Taxpayers should expect the worst service by the IRS in nearly 15 years, according to a new report that was released yesterday. The National Taxpayer Advocate, a watchdog group within the IRS, said in its annual report that increased workload and reduced funding will create a “perfect storm” that will frustrate taxpayers.
“Taxpayers who need help are not getting it, and tax compliance is likely to suffer over the longer term if these problems are not quickly and decisively addressed,” wrote National Taxpayer Advocate Nina E. Olson, who oversees the report.
According to the report, the IRS is unlikely to answer half of the more than 100 million phone calls it receives from taxpayers. Callers should expect to wait 30 minutes on average and “considerably longer at peak times” according to the report.
In addition, during the upcoming filing season, the IRS will only answer “basic tax-law questions and will not answer any after the filing season concludes – even though 15 million taxpayers file later in the year. Tax assistance by the IRS has been completely eliminated.
“We do not think it is acceptable for the government to tell millions of taxpayers who seek help each year, in essence, ‘We’re sorry. You’re on your own,’” the report says.
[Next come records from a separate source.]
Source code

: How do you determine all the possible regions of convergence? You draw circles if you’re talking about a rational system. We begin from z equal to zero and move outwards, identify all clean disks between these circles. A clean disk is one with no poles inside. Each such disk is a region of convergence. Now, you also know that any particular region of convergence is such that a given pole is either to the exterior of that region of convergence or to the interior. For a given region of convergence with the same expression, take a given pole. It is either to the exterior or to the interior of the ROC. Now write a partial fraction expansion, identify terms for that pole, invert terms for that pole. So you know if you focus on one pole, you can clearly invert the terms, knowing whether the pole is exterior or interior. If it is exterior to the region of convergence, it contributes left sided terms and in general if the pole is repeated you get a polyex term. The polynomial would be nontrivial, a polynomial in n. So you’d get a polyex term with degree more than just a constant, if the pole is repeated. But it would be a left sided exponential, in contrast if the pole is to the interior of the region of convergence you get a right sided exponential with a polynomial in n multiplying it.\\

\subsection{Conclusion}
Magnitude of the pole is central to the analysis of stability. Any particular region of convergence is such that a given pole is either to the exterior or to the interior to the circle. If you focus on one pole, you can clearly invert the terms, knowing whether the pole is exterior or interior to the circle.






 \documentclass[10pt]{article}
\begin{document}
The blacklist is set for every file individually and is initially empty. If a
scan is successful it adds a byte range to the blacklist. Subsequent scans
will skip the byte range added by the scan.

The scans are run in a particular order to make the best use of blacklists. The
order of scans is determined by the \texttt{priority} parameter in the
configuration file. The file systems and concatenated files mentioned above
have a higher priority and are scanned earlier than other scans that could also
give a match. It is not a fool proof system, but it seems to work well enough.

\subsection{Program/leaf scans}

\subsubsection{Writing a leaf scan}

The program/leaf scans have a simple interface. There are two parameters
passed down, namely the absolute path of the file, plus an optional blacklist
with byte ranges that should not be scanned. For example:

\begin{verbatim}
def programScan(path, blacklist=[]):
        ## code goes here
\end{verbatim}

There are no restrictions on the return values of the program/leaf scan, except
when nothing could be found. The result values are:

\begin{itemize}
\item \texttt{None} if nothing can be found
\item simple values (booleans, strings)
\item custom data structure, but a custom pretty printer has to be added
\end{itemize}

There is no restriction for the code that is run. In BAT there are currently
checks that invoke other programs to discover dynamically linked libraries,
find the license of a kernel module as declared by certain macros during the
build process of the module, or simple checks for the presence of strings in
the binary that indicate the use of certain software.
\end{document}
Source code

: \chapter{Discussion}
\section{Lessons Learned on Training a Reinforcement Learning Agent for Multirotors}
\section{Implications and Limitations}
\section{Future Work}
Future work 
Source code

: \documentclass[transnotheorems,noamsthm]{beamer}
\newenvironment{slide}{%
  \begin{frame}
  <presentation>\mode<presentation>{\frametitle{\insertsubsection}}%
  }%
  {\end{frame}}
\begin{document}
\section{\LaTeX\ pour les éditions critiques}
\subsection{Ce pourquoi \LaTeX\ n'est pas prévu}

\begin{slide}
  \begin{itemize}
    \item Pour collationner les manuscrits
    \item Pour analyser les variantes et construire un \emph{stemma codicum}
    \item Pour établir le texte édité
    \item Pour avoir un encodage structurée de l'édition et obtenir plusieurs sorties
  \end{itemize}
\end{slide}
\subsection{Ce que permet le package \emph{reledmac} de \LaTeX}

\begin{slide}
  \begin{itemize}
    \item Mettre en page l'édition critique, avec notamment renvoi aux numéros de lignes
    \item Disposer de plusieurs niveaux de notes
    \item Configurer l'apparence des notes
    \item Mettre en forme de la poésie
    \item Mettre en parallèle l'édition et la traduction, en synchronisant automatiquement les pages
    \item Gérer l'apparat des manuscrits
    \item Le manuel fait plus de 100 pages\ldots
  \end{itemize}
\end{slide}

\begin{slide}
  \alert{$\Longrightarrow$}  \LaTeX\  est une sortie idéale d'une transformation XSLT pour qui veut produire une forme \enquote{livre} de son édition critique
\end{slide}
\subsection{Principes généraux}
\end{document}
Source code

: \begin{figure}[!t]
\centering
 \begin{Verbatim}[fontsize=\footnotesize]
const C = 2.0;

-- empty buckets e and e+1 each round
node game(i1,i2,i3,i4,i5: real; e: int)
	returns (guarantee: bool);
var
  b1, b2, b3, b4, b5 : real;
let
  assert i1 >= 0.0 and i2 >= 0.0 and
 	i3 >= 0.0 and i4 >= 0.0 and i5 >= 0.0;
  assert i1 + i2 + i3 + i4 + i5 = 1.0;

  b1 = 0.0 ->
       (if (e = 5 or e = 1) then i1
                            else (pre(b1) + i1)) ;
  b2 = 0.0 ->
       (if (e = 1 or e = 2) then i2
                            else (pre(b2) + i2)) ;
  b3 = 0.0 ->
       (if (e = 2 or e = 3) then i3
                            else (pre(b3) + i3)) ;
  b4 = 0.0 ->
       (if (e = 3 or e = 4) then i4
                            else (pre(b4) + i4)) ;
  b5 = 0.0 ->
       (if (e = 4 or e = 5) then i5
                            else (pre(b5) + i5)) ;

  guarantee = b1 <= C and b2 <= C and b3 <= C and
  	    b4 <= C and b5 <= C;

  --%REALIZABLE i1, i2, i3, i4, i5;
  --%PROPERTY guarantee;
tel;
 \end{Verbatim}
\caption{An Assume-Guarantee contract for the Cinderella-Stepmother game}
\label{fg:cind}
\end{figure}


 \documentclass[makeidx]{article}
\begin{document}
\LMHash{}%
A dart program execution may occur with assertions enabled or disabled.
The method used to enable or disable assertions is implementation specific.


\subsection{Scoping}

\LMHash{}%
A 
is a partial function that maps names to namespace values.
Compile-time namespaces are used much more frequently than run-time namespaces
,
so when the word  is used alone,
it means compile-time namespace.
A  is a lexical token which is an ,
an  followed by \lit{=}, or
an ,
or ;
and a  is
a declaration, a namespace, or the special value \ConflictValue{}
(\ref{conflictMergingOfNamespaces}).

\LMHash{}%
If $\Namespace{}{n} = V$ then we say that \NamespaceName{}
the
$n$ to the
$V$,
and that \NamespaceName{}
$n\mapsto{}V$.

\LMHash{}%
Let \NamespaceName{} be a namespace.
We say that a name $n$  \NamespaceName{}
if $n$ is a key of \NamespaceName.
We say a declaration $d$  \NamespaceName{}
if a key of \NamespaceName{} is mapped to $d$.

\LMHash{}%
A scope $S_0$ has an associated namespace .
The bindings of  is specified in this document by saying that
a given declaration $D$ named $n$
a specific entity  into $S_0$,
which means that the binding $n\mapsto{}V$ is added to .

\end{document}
The report says, compared to a decade ago, the IRS is receiving 11% more returns from individuals, 18% more returns from business entities and 70% more telephone calls – and that implementation of the Affordable Care Act, among other things, will create considerable more work. But the IRS’ budget has been reduced by about 17% from five years ago, resulting in a reduction of nearly 12,000 employees. “Like any agency, the IRS can operate more effectively and efficiently in certain areas,” Olson wrote. “However, we do not see any substitute for sufficient personnel if high-quality taxpayer service is to be provided.”
In addition to increased funding, Olson recommends taxpayers have access to individual names and contact information of IRS personnel who are assigned to an audit or tax matter. She also suggests that it should be more clear who the appropriate person is to speak to for specific questions.